- [Aim of the task]: Skipping any pictures, give all of the records below again exactly.

- [Record excerpts]:
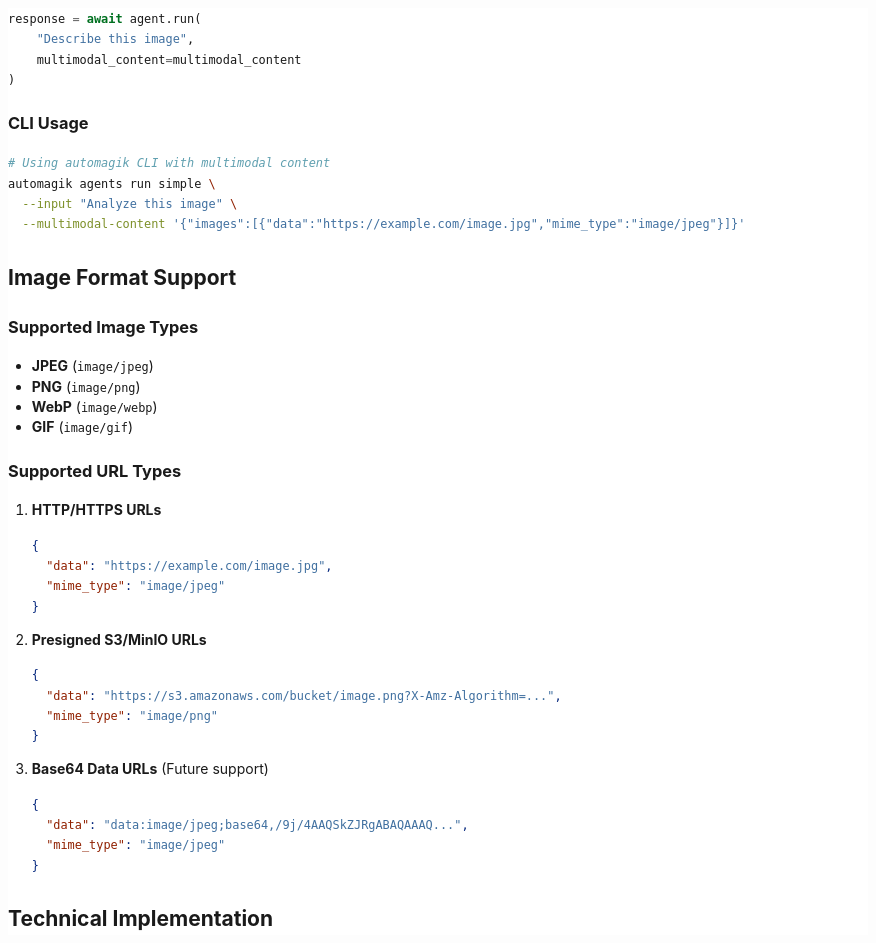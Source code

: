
 ```python
response = await agent.run(
    "Describe this image",
    multimodal_content=multimodal_content
)
```

### CLI Usage

```bash
# Using automagik CLI with multimodal content
automagik agents run simple \
  --input "Analyze this image" \
  --multimodal-content '{"images":[{"data":"https://example.com/image.jpg","mime_type":"image/jpeg"}]}'
```

## Image Format Support

### Supported Image Types

- **JPEG** (`image/jpeg`)
- **PNG** (`image/png`)
- **WebP** (`image/webp`)
- **GIF** (`image/gif`)

### Supported URL Types

1. **HTTP/HTTPS URLs**
   ```json
   {
     "data": "https://example.com/image.jpg",
     "mime_type": "image/jpeg"
   }
   ```

2. **Presigned S3/MinIO URLs**
   ```json
   {
     "data": "https://s3.amazonaws.com/bucket/image.png?X-Amz-Algorithm=...",
     "mime_type": "image/png"
   }
   ```

3. **Base64 Data URLs** (Future support)
   ```json
   {
     "data": "data:image/jpeg;base64,/9j/4AAQSkZJRgABAQAAAQ...",
     "mime_type": "image/jpeg"
   }
   ```

## Technical Implementation
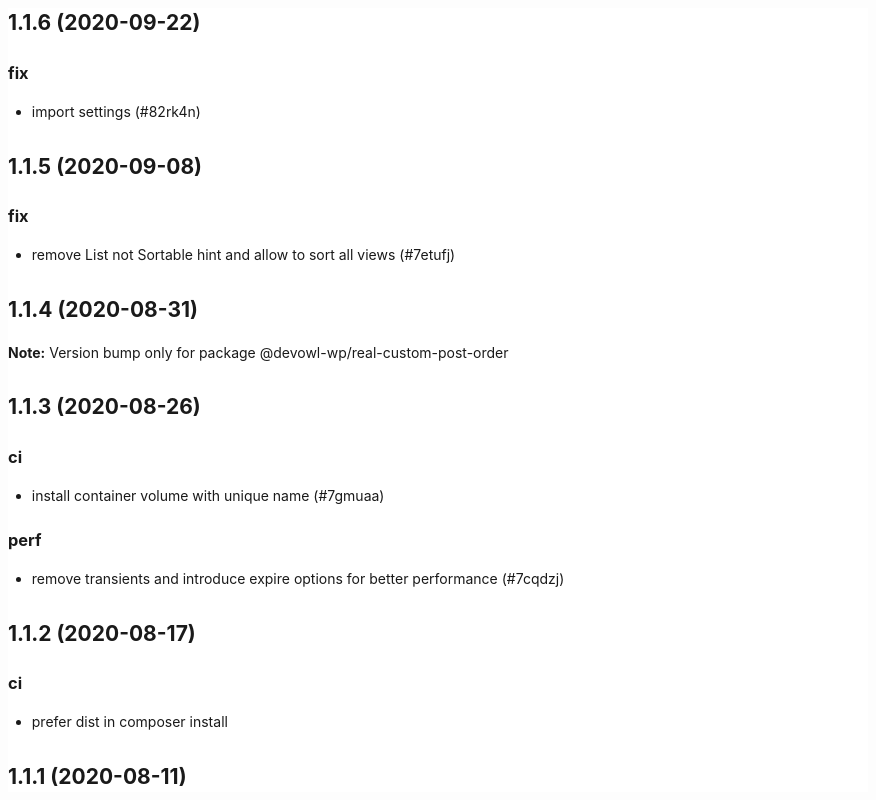 

## 1.1.6 (2020-09-22)


### fix

* import settings (#82rk4n)





## 1.1.5 (2020-09-08)


### fix

* remove List not Sortable hint and allow to sort all views (#7etufj)





## 1.1.4 (2020-08-31)

**Note:** Version bump only for package @devowl-wp/real-custom-post-order





## 1.1.3 (2020-08-26)


### ci

* install container volume with unique name (#7gmuaa)


### perf

* remove transients and introduce expire options for better performance (#7cqdzj)





## 1.1.2 (2020-08-17)


### ci

* prefer dist in composer install





## 1.1.1 (2020-08-11)
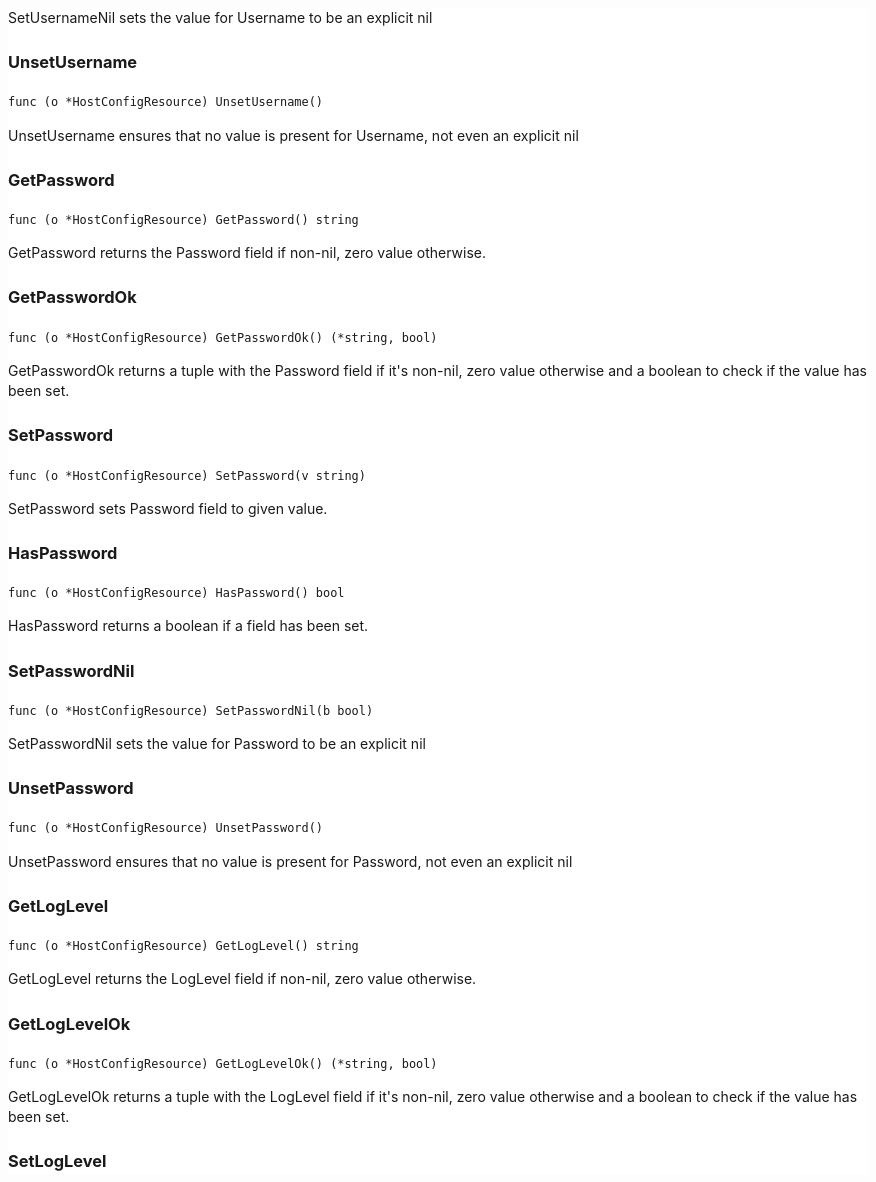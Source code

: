  SetUsernameNil sets the value for Username to be an explicit nil

### UnsetUsername
`func (o *HostConfigResource) UnsetUsername()`

UnsetUsername ensures that no value is present for Username, not even an explicit nil
### GetPassword

`func (o *HostConfigResource) GetPassword() string`

GetPassword returns the Password field if non-nil, zero value otherwise.

### GetPasswordOk

`func (o *HostConfigResource) GetPasswordOk() (*string, bool)`

GetPasswordOk returns a tuple with the Password field if it's non-nil, zero value otherwise
and a boolean to check if the value has been set.

### SetPassword

`func (o *HostConfigResource) SetPassword(v string)`

SetPassword sets Password field to given value.

### HasPassword

`func (o *HostConfigResource) HasPassword() bool`

HasPassword returns a boolean if a field has been set.

### SetPasswordNil

`func (o *HostConfigResource) SetPasswordNil(b bool)`

 SetPasswordNil sets the value for Password to be an explicit nil

### UnsetPassword
`func (o *HostConfigResource) UnsetPassword()`

UnsetPassword ensures that no value is present for Password, not even an explicit nil
### GetLogLevel

`func (o *HostConfigResource) GetLogLevel() string`

GetLogLevel returns the LogLevel field if non-nil, zero value otherwise.

### GetLogLevelOk

`func (o *HostConfigResource) GetLogLevelOk() (*string, bool)`

GetLogLevelOk returns a tuple with the LogLevel field if it's non-nil, zero value otherwise
and a boolean to check if the value has been set.

### SetLogLevel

- [Task output]:
Source code

:
 ```python
response = await agent.run(
    "Describe this image",
    multimodal_content=multimodal_content
)
```

### CLI Usage

```bash
# Using automagik CLI with multimodal content
automagik agents run simple \
  --input "Analyze this image" \
  --multimodal-content '{"images":[{"data":"https://example.com/image.jpg","mime_type":"image/jpeg"}]}'
```

## Image Format Support

### Supported Image Types

- **JPEG** (`image/jpeg`)
- **PNG** (`image/png`)
- **WebP** (`image/webp`)
- **GIF** (`image/gif`)

### Supported URL Types

1. **HTTP/HTTPS URLs**
   ```json
   {
     "data": "https://example.com/image.jpg",
     "mime_type": "image/jpeg"
   }
   ```

2. **Presigned S3/MinIO URLs**
   ```json
   {
     "data": "https://s3.amazonaws.com/bucket/image.png?X-Amz-Algorithm=...",
     "mime_type": "image/png"
   }
   ```

3. **Base64 Data URLs** (Future support)
   ```json
   {
     "data": "data:image/jpeg;base64,/9j/4AAQSkZJRgABAQAAAQ...",
     "mime_type": "image/jpeg"
   }
   ```

## Technical Implementation

## 1.1.6 (2020-09-22)


### fix

* import settings (#82rk4n)





## 1.1.5 (2020-09-08)


### fix

* remove List not Sortable hint and allow to sort all views (#7etufj)





## 1.1.4 (2020-08-31)

**Note:** Version bump only for package @devowl-wp/real-custom-post-order





## 1.1.3 (2020-08-26)


### ci

* install container volume with unique name (#7gmuaa)


### perf

* remove transients and introduce expire options for better performance (#7cqdzj)





## 1.1.2 (2020-08-17)


### ci

* prefer dist in composer install





## 1.1.1 (2020-08-11)
Source code

:  SetUsernameNil sets the value for Username to be an explicit nil

### UnsetUsername
`func (o *HostConfigResource) UnsetUsername()`

UnsetUsername ensures that no value is present for Username, not even an explicit nil
### GetPassword

`func (o *HostConfigResource) GetPassword() string`

GetPassword returns the Password field if non-nil, zero value otherwise.

### GetPasswordOk

`func (o *HostConfigResource) GetPasswordOk() (*string, bool)`

GetPasswordOk returns a tuple with the Password field if it's non-nil, zero value otherwise
and a boolean to check if the value has been set.

### SetPassword

`func (o *HostConfigResource) SetPassword(v string)`

SetPassword sets Password field to given value.

### HasPassword

`func (o *HostConfigResource) HasPassword() bool`

HasPassword returns a boolean if a field has been set.

### SetPasswordNil

`func (o *HostConfigResource) SetPasswordNil(b bool)`

 SetPasswordNil sets the value for Password to be an explicit nil

### UnsetPassword
`func (o *HostConfigResource) UnsetPassword()`

UnsetPassword ensures that no value is present for Password, not even an explicit nil
### GetLogLevel

`func (o *HostConfigResource) GetLogLevel() string`

GetLogLevel returns the LogLevel field if non-nil, zero value otherwise.

### GetLogLevelOk

`func (o *HostConfigResource) GetLogLevelOk() (*string, bool)`

GetLogLevelOk returns a tuple with the LogLevel field if it's non-nil, zero value otherwise
and a boolean to check if the value has been set.

### SetLogLevel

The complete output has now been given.